_Directions for this task:_
Which lines in the records below contain the word "developer"? Copy each of them.

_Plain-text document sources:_
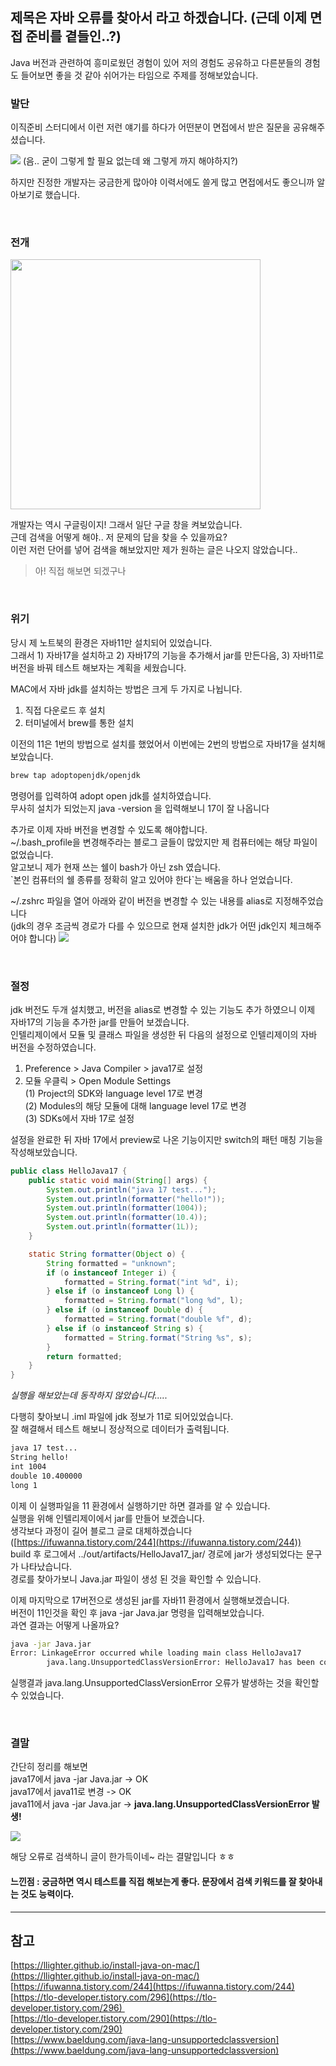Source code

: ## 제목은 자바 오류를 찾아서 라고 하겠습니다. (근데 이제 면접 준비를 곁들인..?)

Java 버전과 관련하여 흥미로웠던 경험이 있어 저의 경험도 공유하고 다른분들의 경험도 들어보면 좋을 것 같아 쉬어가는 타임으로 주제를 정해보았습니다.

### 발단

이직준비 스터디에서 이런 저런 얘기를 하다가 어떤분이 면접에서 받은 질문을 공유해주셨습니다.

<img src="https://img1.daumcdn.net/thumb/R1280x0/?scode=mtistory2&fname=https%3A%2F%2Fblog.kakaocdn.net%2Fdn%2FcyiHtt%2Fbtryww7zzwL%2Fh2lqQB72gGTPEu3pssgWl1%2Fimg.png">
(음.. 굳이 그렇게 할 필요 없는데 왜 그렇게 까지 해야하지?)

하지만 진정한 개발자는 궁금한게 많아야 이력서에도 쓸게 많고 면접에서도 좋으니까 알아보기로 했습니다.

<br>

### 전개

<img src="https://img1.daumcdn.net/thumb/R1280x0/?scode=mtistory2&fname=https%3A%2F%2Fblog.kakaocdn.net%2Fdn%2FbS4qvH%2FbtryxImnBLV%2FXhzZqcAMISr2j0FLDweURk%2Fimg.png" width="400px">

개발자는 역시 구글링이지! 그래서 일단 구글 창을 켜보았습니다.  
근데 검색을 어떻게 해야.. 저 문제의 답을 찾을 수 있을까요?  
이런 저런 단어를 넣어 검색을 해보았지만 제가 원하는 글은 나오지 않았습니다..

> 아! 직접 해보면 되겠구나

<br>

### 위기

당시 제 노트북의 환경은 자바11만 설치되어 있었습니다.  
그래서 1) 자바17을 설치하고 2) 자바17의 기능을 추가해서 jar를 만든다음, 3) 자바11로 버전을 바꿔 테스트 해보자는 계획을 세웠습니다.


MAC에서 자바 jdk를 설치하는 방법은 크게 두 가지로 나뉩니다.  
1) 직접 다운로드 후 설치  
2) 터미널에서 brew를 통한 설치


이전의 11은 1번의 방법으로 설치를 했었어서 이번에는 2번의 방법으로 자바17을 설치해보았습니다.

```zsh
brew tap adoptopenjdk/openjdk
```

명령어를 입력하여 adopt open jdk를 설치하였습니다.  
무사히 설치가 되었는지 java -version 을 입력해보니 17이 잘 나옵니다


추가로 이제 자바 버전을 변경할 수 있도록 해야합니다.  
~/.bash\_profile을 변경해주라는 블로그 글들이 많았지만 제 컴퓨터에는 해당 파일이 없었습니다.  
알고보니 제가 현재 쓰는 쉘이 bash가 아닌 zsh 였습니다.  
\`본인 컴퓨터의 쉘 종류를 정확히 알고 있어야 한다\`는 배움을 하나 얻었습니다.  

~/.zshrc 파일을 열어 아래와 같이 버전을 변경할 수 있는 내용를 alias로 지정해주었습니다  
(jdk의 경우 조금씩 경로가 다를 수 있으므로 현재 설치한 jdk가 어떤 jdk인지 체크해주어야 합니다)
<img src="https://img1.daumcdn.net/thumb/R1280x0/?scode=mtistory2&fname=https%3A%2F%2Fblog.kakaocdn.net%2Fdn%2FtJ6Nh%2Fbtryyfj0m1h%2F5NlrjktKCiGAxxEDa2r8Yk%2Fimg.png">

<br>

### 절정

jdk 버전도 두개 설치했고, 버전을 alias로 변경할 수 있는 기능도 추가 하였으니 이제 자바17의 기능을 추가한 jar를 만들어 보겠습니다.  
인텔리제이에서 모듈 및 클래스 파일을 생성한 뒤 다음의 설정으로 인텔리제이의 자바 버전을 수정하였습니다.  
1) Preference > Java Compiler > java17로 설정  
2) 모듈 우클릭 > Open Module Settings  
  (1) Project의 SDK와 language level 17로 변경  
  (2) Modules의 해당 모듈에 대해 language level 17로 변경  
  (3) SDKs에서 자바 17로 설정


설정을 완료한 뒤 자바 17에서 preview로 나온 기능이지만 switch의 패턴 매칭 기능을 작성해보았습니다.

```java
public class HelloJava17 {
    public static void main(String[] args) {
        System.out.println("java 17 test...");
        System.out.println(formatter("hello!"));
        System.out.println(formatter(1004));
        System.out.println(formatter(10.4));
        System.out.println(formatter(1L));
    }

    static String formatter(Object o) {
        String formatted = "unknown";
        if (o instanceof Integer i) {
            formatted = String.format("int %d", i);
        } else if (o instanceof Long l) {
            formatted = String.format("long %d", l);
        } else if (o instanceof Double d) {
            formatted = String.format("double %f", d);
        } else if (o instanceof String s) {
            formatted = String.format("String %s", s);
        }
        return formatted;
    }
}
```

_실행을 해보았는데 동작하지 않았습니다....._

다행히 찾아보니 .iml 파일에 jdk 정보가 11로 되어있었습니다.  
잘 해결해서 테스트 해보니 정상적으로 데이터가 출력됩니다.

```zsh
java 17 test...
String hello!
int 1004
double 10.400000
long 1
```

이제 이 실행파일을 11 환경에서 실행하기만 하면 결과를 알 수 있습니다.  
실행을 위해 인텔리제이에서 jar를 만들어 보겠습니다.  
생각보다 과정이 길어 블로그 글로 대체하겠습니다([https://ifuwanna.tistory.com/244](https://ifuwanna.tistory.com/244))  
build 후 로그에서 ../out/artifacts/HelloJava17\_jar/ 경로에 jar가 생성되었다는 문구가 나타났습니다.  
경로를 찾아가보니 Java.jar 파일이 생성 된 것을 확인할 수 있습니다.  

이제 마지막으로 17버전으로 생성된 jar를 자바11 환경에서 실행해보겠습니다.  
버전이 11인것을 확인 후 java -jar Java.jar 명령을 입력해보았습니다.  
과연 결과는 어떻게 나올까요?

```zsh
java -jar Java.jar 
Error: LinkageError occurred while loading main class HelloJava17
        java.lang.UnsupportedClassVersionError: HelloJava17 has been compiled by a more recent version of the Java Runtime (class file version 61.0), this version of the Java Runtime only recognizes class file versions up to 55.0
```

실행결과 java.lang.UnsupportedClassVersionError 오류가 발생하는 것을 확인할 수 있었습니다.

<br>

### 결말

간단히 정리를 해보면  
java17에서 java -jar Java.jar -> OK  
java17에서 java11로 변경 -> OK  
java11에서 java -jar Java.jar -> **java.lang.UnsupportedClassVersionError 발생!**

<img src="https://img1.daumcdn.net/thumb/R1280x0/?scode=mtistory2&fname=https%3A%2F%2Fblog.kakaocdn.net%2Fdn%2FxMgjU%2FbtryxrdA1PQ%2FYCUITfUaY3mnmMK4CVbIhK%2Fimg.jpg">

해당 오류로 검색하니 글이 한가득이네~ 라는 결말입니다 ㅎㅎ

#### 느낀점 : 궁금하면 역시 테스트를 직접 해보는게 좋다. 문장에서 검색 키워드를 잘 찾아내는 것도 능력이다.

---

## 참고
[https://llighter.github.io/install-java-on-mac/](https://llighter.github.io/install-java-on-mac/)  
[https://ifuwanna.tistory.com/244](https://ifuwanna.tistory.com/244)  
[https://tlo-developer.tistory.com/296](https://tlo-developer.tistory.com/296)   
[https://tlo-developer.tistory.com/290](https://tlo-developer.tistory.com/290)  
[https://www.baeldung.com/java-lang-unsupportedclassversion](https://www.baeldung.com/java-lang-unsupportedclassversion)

_Written answer:_
[https://tlo-developer.tistory.com/296](https://tlo-developer.tistory.com/296)   
[https://tlo-developer.tistory.com/290](https://tlo-developer.tistory.com/290)  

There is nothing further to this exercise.